Response: Thank you for your positive feedback on the clarity of the Figures and Tables. We are glad that you found the inclusion of the watershed locations within India in Figure 1 particularly useful for providing context. We also appreciate your acknowledgment of the satisfactory language quality and the use of recent references, ensuring the study remains current and relevant. Your encouraging comments reinforce the strengths of this study, and we thank you for taking the time to review it thoroughly.
Specific Comments
Comments 1: Line 247-259 Bias correction of data. Does this bias correction remove any gradual increase in temperature, precipitation etc due to climate change?
Response: Thank you for your thoughtful comment. The bias correction method used in this study, specifically the delta change method, does not remove the gradual increase in temperature, precipitation, or other climate change-related trends.
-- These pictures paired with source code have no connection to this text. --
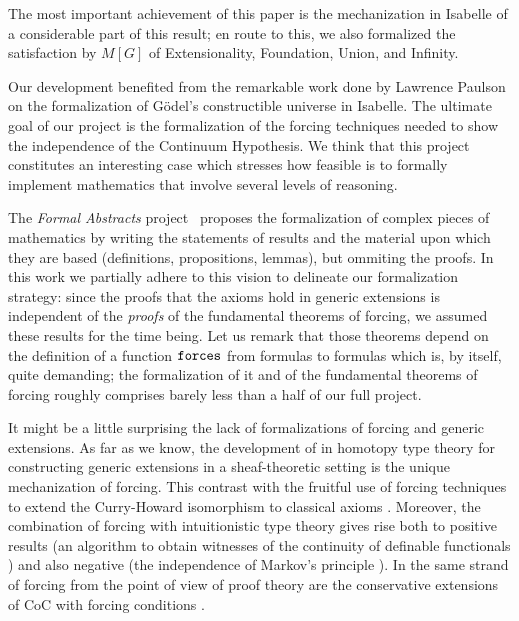\medskip
{}
\medskip

The most important achievement of this paper is the
mechanization in Isabelle of a considerable part of this result; en route
to this, we also formalized the satisfaction by $M[G]$ of
Extensionality, Foundation, Union, and Infinity. %

\medskip
{}
\medskip

Our development benefited from the remarkable work done by Lawrence
Paulson \cite{paulson_2003} on the formalization of G\"odel's
constructible universe in Isabelle. The
ultimate goal of our project is the formalization of the forcing
techniques needed to show the independence of the Continuum
Hypothesis. We think that this project constitutes an interesting case
which stresses how feasible is to formally implement mathematics that
involve several levels of reasoning. 

The \emph{Formal Abstracts} project~\cite{hales-fabstracts} proposes
the formalization of complex pieces of mathematics by writing the
statements of 
results and the material upon which they are based (definitions,
propositions, lemmas), but ommiting the proofs. In this work we
partially adhere to this vision to delineate our formalization
strategy:
since the proofs that the  axioms hold in generic extensions
is independent of the \emph{proofs} of the fundamental theorems of
forcing, we assumed these results for the time being. Let us remark
that those theorems depend on the definition of a function $\mathop{\mathtt{forces}}$
from formulas to formulas which is, by itself, quite demanding; the
formalization of it and of the fundamental theorems of forcing roughly
comprises barely less than a half of our full project.

It might be a little surprising the lack of formalizations of forcing
and generic extensions. As far as we know, the development of
\citet{JFR6232} in homotopy type theory for constructing generic
extensions in a sheaf-theoretic setting is the unique mechanization of
forcing. This contrast with the fruitful use of forcing techniques to
extend the Curry-Howard isomorphism to classical axioms
\cite{Miquel:2011:FPT:2058525.2059614,lmcs:1070}. Moreover, the
combination of forcing with intuitionistic type theory
\cite{Coquand:2009:FTT:1807662.1807665,coquand2010note} gives rise
both to positive results (an algorithm to obtain witnesses of the
continuity of definable functionals \cite{coquand2012computational})
and also negative (the independence of Markov's principle
\cite{lmcs:3859}). In the same strand of forcing from the point of
view of proof theory \cite{avigad_2004} are the conservative
extensions of CoC with forcing conditions
\cite{jaber:hal-01319066,Jaber:2012:ETT:2358958.2359524}.


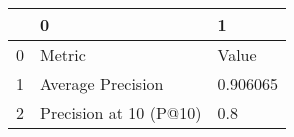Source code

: \begin{tabular}{lll}
\toprule
{} &                       0 &         1 \\
\midrule
0 &                  Metric &     Value \\
1 &       Average Precision &  0.906065 \\
2 &  Precision at 10 (P@10) &       0.8 \\
\bottomrule
\end{tabular}
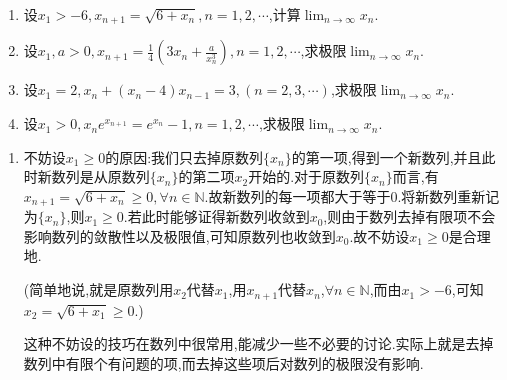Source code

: \documentclass[../../main.tex]{subfiles}
\begin{document}
\begin{example}[$\,\,$递增/递减递推数列]
\begin{enumerate}
\item 设\(x_1 > - 6,x_{n + 1} = \sqrt{6 + x_n},n = 1,2,\cdots\),计算\(\lim_{n \to \infty} x_n\).
\item 设\(x_1,a > 0,x_{n + 1} = \frac{1}{4}(3x_n+\frac{a}{x_n^3}),n = 1,2,\cdots\),求极限\(\lim_{n \to \infty} x_n\).
\item 设\(x_1 = 2,x_n+(x_n - 4)x_{n - 1} = 3,(n = 2,3,\cdots)\),求极限\(\lim_{n \to \infty} x_n\).
\item 设\(x_1 > 0,x_n e^{x_{n + 1}} = e^{x_n}-1,n = 1,2,\cdots\),求极限\(\lim_{n \to \infty} x_n\).
\end{enumerate}
\end{example}
\begin{note}
\begin{enumerate}
\item 不妨设$x_1\geqslant  0$的原因:我们只去掉原数列$\{x_n\}$的第一项,得到一个新数列,并且此时新数列是从原数列$\{x_n\}$的第二项$x_2$开始的.对于原数列$\{x_n\}$而言,有$x_{n+1}=\sqrt{6+x_n}\geqslant  0,\forall n \in \mathbb{N}$.故新数列的每一项都大于等于0.将新数列重新记为$\{x_n\}$,则$x_1\geqslant  0$.若此时能够证得新数列收敛到$x_0$,则由于数列去掉有限项不会影响数列的敛散性以及极限值,可知原数列也收敛到$x_0$.故不妨设$x_1\geqslant  0$是合理地.

(简单地说,就是原数列用$x_2$代替$x_1$,用$x_{n+1}$代替$x_n$,$\forall n \in \mathbb{N}$,而由$x_1>-6$,可知$x_2=\sqrt{6+x_1}\geqslant  0$.)

\begin{remark}
{\color{blue}这种不妨设的技巧在数列中很常用,能减少一些不必要的讨论.实际上就是去掉数列中有限个有问题的项,而去掉这些项后对数列的极限没有影响.}
\end{remark}
\end{enumerate}
\end{note}
\end{document}
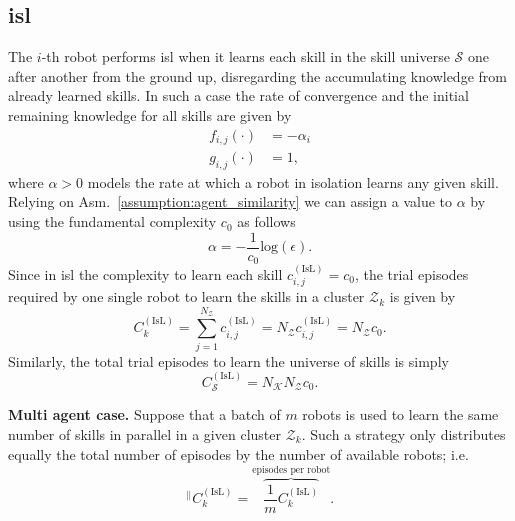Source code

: \subsection{\Acl{isl}} The $i$-th robot performs \ac{isl} when it learns each skill in the skill universe $\mathcal{S}$ one after another from the ground up, disregarding the accumulating knowledge from already learned skills. In such a case the rate of convergence and the initial remaining knowledge for all skills are given by
\begin{subequations}\label{eq:fg_isolated}
	\begin{alignat}{2}
		f_{i,j}\left(\cdot \right) &=  -\alpha_i \\
		g_{i,j}\left(\cdot \right) &= 1,
	\end{alignat}
\end{subequations}
where $ \alpha>0$ models the rate at which a robot in isolation learns any given skill. Relying on Asm.~\ref{assumption:agent_similarity} we can assign a value to $\alpha$ by using the fundamental complexity $c_0$ as follows
\begin{equation}\label{eq:isolated_learning_rate}
	\alpha = -\frac{1}{c_0}\text{log}(\epsilon).
\end{equation}
Since in \ac{isl} the complexity to learn each skill $c^{(\text{IsL})}_{i,j} = c_0$, the trial episodes required by one single robot to learn the skills in a cluster $\mathcal{Z}_k$ is given by
\begin{equation}
	C^{(\text{IsL})}_{k} = \sum_{j=1}^{N_{\mathcal{Z}}} c^{(\text{IsL})}_{i,j}= N_{\mathcal{Z}}  c^{(\text{IsL})}_{i,j} = N_{\mathcal{Z}} c_0.
\end{equation}
Similarly, the total trial episodes to learn the universe of skills is simply
\begin{equation}
	C^{(\text{IsL})}_{\mathcal{S}} = N_\mathcal{K} N_{\mathcal{Z}} c_0.
\end{equation}

\textbf{Multi agent case.} Suppose that a batch of $m$ robots is used to learn the same number of skills in parallel in a given cluster $\mathcal{Z}_k$. Such a strategy only distributes equally the total number of episodes by the number of available robots; i.e.
\begin{equation}
	^{\lvert \lvert}C^{(\text{IsL})}_k=  \overbrace{\frac{1}{m}C^{(\text{IsL})}_k}^{\text{episodes per robot}}.
\end{equation}

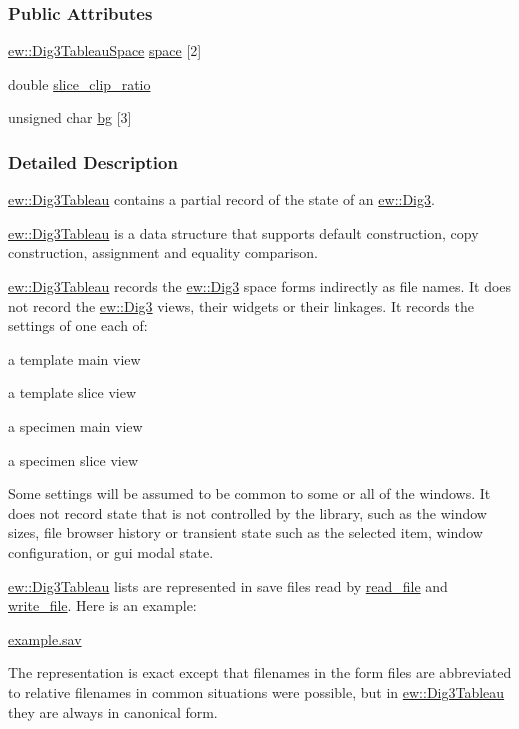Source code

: \subsubsection*{Public Attributes}
\begin{DoxyCompactItemize}
\item 
\hyperlink{classew_1_1Dig3TableauSpace}{ew::Dig3TableauSpace} \hyperlink{classew_1_1Dig3Tableau_a1b990b9b496c362b4163a524495991e8}{space} \mbox{[}2\mbox{]}
\item 
double \hyperlink{classew_1_1Dig3Tableau_abf30abc4fcb077a98b911b66136ed29e}{slice\_\-clip\_\-ratio}
\item 
unsigned char \hyperlink{classew_1_1Dig3Tableau_ade125d58d73182b82eecad5ff22f7008}{bg} \mbox{[}3\mbox{]}
\end{DoxyCompactItemize}


\subsubsection{Detailed Description}
\hyperlink{classew_1_1Dig3Tableau}{ew::Dig3Tableau} contains a partial record of the state of an \hyperlink{classew_1_1Dig3}{ew::Dig3}.

\hyperlink{classew_1_1Dig3Tableau}{ew::Dig3Tableau} is a data structure that supports default construction, copy construction, assignment and equality comparison.

\hyperlink{classew_1_1Dig3Tableau}{ew::Dig3Tableau} records the \hyperlink{classew_1_1Dig3}{ew::Dig3} space forms indirectly as file names. It does not record the \hyperlink{classew_1_1Dig3}{ew::Dig3} views, their widgets or their linkages. It records the settings of one each of:
\begin{DoxyItemize}
\item a template main view
\item a template slice view
\item a specimen main view
\item a specimen slice view
\end{DoxyItemize}Some settings will be assumed to be common to some or all of the windows. It does not record state that is not controlled by the library, such as the window sizes, file browser history or transient state such as the selected item, window configuration, or gui modal state.

\hyperlink{classew_1_1Dig3Tableau}{ew::Dig3Tableau} lists are represented in save files read by \hyperlink{classew_1_1Dig3Tableau_ac74f443090f0591aed7b3934e69fdb80}{read\_\-file} and \hyperlink{classew_1_1Dig3Tableau_ab8a6e764e4145174c813511b38784800}{write\_\-file}. Here is an example:
\begin{DoxyItemize}
\item \hyperlink{example_8sav}{example.sav}
\end{DoxyItemize}The representation is exact except that filenames in the form files are abbreviated to relative filenames in common situations were possible, but in \hyperlink{classew_1_1Dig3Tableau}{ew::Dig3Tableau} they are always in canonical form. 

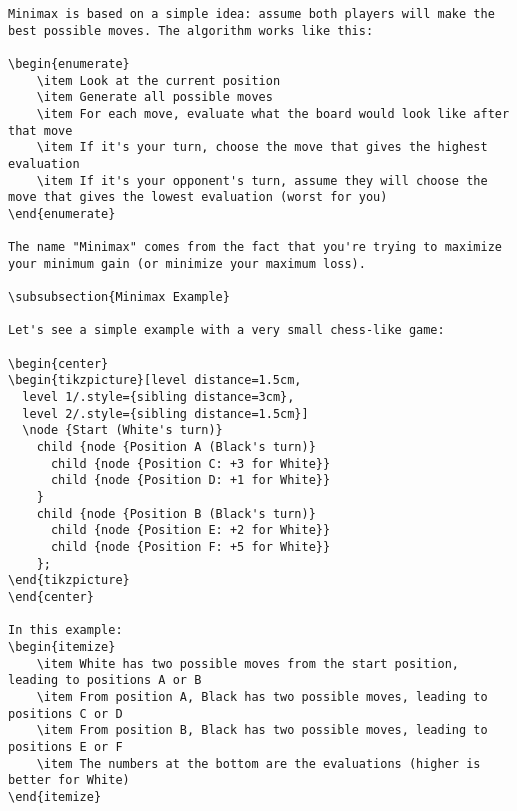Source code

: \documentclass[11pt]{article}
\begin{document}
\begin{lstlisting}[style=Python]
Minimax is based on a simple idea: assume both players will make the best possible moves. The algorithm works like this:

\begin{enumerate}
    \item Look at the current position
    \item Generate all possible moves
    \item For each move, evaluate what the board would look like after that move
    \item If it's your turn, choose the move that gives the highest evaluation
    \item If it's your opponent's turn, assume they will choose the move that gives the lowest evaluation (worst for you)
\end{enumerate}

The name "Minimax" comes from the fact that you're trying to maximize your minimum gain (or minimize your maximum loss).

\subsubsection{Minimax Example}

Let's see a simple example with a very small chess-like game:

\begin{center}
\begin{tikzpicture}[level distance=1.5cm,
  level 1/.style={sibling distance=3cm},
  level 2/.style={sibling distance=1.5cm}]
  \node {Start (White's turn)}
    child {node {Position A (Black's turn)}
      child {node {Position C: +3 for White}}
      child {node {Position D: +1 for White}}
    }
    child {node {Position B (Black's turn)}
      child {node {Position E: +2 for White}}
      child {node {Position F: +5 for White}}
    };
\end{tikzpicture}
\end{center}

In this example:
\begin{itemize}
    \item White has two possible moves from the start position, leading to positions A or B
    \item From position A, Black has two possible moves, leading to positions C or D
    \item From position B, Black has two possible moves, leading to positions E or F
    \item The numbers at the bottom are the evaluations (higher is better for White)
\end{itemize}


\end{lstlisting}
\end{document}
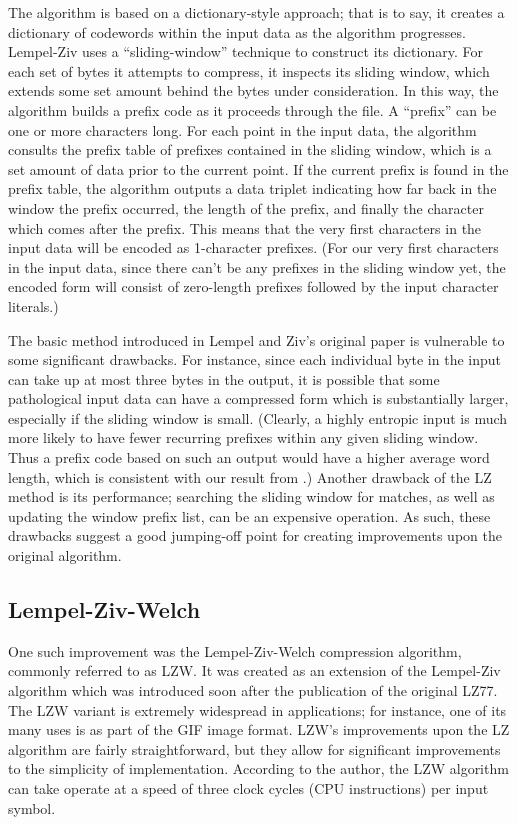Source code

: \documentclass[12pt]{article}
\begin{document}
The algorithm is based on a dictionary-style approach; that is to say,
it creates a dictionary of codewords within the input data as the
algorithm progresses. Lempel-Ziv uses a ``sliding-window'' technique
to construct its dictionary. For each set of bytes it attempts to
compress, it inspects its sliding window, which extends some set
amount behind the bytes under consideration. In this way, the
algorithm builds a prefix code as it proceeds through the file. A
``prefix'' can be one or more characters long. For each point in the
input data, the algorithm consults the prefix table of prefixes
contained in the sliding window, which is a set amount of data prior
to the current point. If the current prefix is found in the prefix
table, the algorithm outputs a data triplet indicating how far back in
the window the prefix occurred, the length of the prefix, and finally
the character which comes after the prefix. This means that the very
first characters in the input data will be encoded as 1-character
prefixes. (For our very first characters in the input data, since
there can't be any prefixes in the sliding window yet, the encoded
form will consist of zero-length prefixes followed by the input
character literals.)

The basic method introduced in Lempel and Ziv's original paper is
vulnerable to some significant drawbacks. For instance, since each
individual byte in the input can take up at most three bytes in the
output, it is possible that some pathological input data can have a
compressed form which is substantially larger, especially if the
sliding window is small. (Clearly, a highly entropic input is much
more likely to have fewer recurring prefixes within any given sliding
window. Thus a prefix code based on such an output would have a higher
average word length, which is consistent with our result from
.) Another drawback of the LZ method is its performance;
searching the sliding window for matches, as well as updating the
window prefix list, can be an expensive operation. As such, these
drawbacks suggest a good jumping-off point for creating improvements
upon the original algorithm.

\subsection{Lempel-Ziv-Welch}

One such improvement was the Lempel-Ziv-Welch compression algorithm,
commonly referred to as LZW. It was created as an extension of the
Lempel-Ziv algorithm which was introduced soon after the publication
of the original LZ77. The LZW variant is extremely widespread in
applications; for instance, one of its many uses is as part of the GIF
image format. LZW's improvements upon the LZ algorithm are fairly
straightforward, but they allow for significant improvements to the
simplicity of implementation. According to the author, the LZW
algorithm can take operate at a speed of three clock cycles (CPU
instructions) per input symbol. \cite{LempelZivWelch}
\end{document}
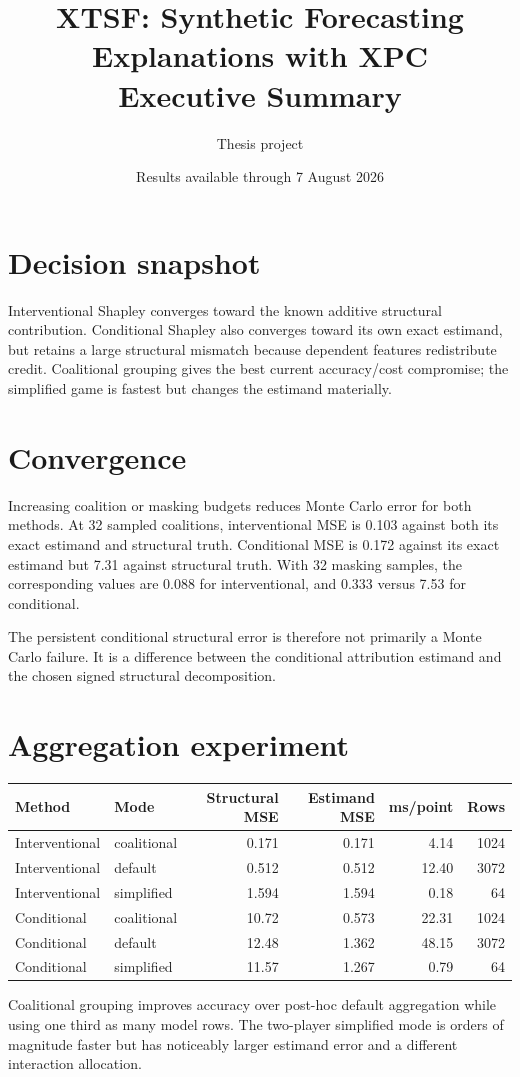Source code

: \documentclass[10pt,a4paper]{article}
\title{\textbf{XTSF: Synthetic Forecasting Explanations with XPC}\\Executive Summary}
\author{Thesis project}
\date{Results available through 7 August 2026}
\begin{document}
\maketitle

\section*{Decision snapshot}
Interventional Shapley converges toward the known additive structural
contribution. Conditional Shapley also converges toward its own exact estimand,
but retains a large structural mismatch because dependent features redistribute
credit. Coalitional grouping gives the best current accuracy/cost compromise;
the simplified game is fastest but changes the estimand materially.

\section{Convergence}
Increasing coalition or masking budgets reduces Monte Carlo error for both
methods. At 32 sampled coalitions, interventional MSE is 0.103 against both its
exact estimand and structural truth. Conditional MSE is 0.172 against its exact
estimand but 7.31 against structural truth. With 32 masking samples, the
corresponding values are 0.088 for interventional, and 0.333 versus 7.53 for
conditional.

The persistent conditional structural error is therefore not primarily a Monte
Carlo failure. It is a difference between the conditional attribution estimand
and the chosen signed structural decomposition.

\section{Aggregation experiment}
\begin{center}
\small
\begin{tabularx}{\linewidth}{@{}llrrrr@{}}
\toprule
Method & Mode & Structural MSE & Estimand MSE & ms/point & Rows \\
\midrule
Interventional & coalitional & 0.171 & 0.171 & 4.14 & 1024 \\
Interventional & default & 0.512 & 0.512 & 12.40 & 3072 \\
Interventional & simplified & 1.594 & 1.594 & 0.18 & 64 \\
Conditional & coalitional & 10.72 & 0.573 & 22.31 & 1024 \\
Conditional & default & 12.48 & 1.362 & 48.15 & 3072 \\
Conditional & simplified & 11.57 & 1.267 & 0.79 & 64 \\
\bottomrule
\end{tabularx}
\end{center}
Coalitional grouping improves accuracy over post-hoc default aggregation while
using one third as many model rows. The two-player simplified mode is orders of
magnitude faster but has noticeably larger estimand error and a different
interaction allocation.
\end{document}
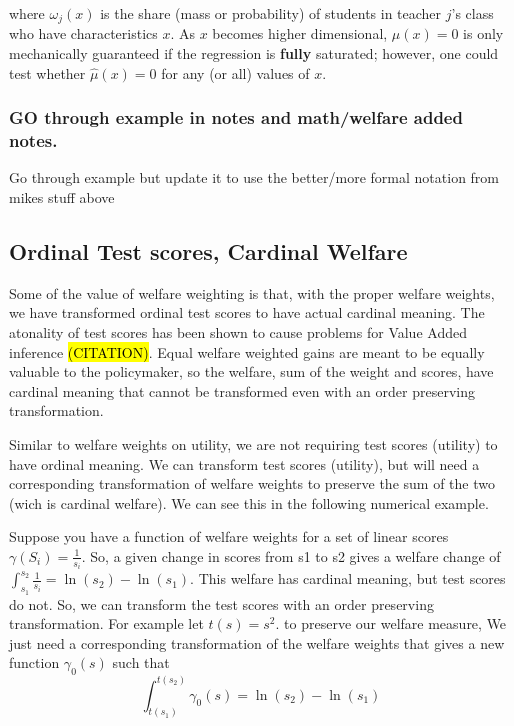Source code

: \documentclass{article}
\theoremstyle{definition}
\theoremstyle{definition}
\theoremstyle{definition}
\theoremstyle{definition}
\begin{document}
    \noindent where $\omega_j(x)$ is the share (mass or probability) of students in teacher $j$'s class who have characteristics $x$. As $x$ becomes higher dimensional, $\mu(x)=0$ is only mechanically guaranteed if the regression is \textbf{fully} saturated; however, one could test whether $\hat{\mu}(x)=0$ for any (or all) values of $x$.
    
    \subsubsection{GO through example in notes and math/welfare added notes. }
        Go through example but update it to use the better/more formal notation from mikes stuff above
   
   \subsection{Ordinal Test scores, Cardinal Welfare}
        
    Some of the value of welfare weighting is that, with the proper welfare weights, we have transformed ordinal test scores to have actual cardinal meaning. The atonality of test scores has been shown to cause problems for Value Added inference \hl{(CITATION)}. Equal welfare weighted gains are meant to be equally valuable to the policymaker, so the welfare, sum of the weight and scores, have cardinal meaning that cannot be transformed even with an order preserving transformation. 
    
    Similar to welfare weights on utility, we are not requiring test scores (utility) to have ordinal meaning. We can transform test scores (utility), but will need a corresponding transformation of welfare weights to preserve the sum of the two (wich is cardinal welfare). We can see this in the following numerical example. 
    
    Suppose you have a function of welfare weights for a set of linear scores $\gamma(S_i) = \frac{1}{s_i}$. So, a given change in scores from s1 to s2 gives a welfare change of $\int_{s_1}^{s_2} \frac{1}{s_i} = \ln(s_2)-\ln(s_1)$. This welfare has cardinal meaning, but test scores do not. So, we can transform the test scores with an order preserving transformation. For example let $t(s) = s^2$. to preserve our welfare measure, We just need a corresponding transformation of the welfare weights that gives a new function $\gamma_0(s)$ such that 
    $$\int_{t(s_1)}^{t(s_2)}\gamma_0(s)  = \ln(s_2)-\ln(s_1)$$
    
\end{document}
Instead, it adjusts the outputs of general circulation models (GCMs) to better match observed local data while preserving the climate change signals. The delta change method works by applying a change factor based on the ratio of future to historical mean values from GCM outputs, which ensures that future projections reflect the local climate attributes and variations. Therefore, while the method corrects for biases such as overestimation of wet days or underestimation of extreme precipitation events, it retains the long-term climate change trends, including gradual increases in temperature and precipitation. This allows the model to accurately incorporate climate change impacts into the hydrological projections. Kindly, see lines [] in the revised manuscript.
Comments 2: Figure 5 It would assist the reader if the meanings of each of the acronyms were included here?
Response: Thank you for your valuable suggestion. We have revised Figure 5 to include the meanings of all acronyms used in the figure. This ensures that the figure is more accessible and user-friendly for readers who may not be familiar with the specific terminology. By providing the full forms of the acronyms, we aim to enhance clarity and improve the understanding of the figure’s content. The updates can be found in lines [458-462 & 465-469] and the revised Figure 5 in the manuscript.
Round 2
Reviewer 1 Report
Comments and Suggestions for AuthorsDear Author,
Thank you for the revisions. The paper now can be pulished after conducting a minor revision. Please add in text how you eliminated SLC-off failure of Landsat / images.
All the best.
Author Response
Response to Reviewer 1
General Comment: Thank you for the revisions. The paper now can be pulished after conducting a minor revision.
Response: Thank you for the positive feedback. We are glad that the manuscript meets the journal’s standards and are committed to promptly addressing minor revisions to facilitate its publication.
Specific comment: Please add in text how you eliminated SLC-off failure of Landsat / images.
Response: Thank you for bringing up this important point. In the revised manuscript, we have included a detailed explanation of how the SLC-off failure in Landsat 7 ETM+ images was addressed. Specifically, we applied an advanced gap-filling technique to ensure data continuity and accuracy using ENVI software. Missing pixel values were reconstructed using spatial interpolation methods that leveraged the spectral properties of neighboring valid pixels, preserving spatial coherence. This method ensured that the reconstructed areas were consistent with the surrounding landscape and maintained the integrity of the spectral and spatial data. The updated description has been added to Section [Satellite data processing], ensuring clarity for readers regarding this aspect of the methodology (See lines [247-253] in the revised manuscript).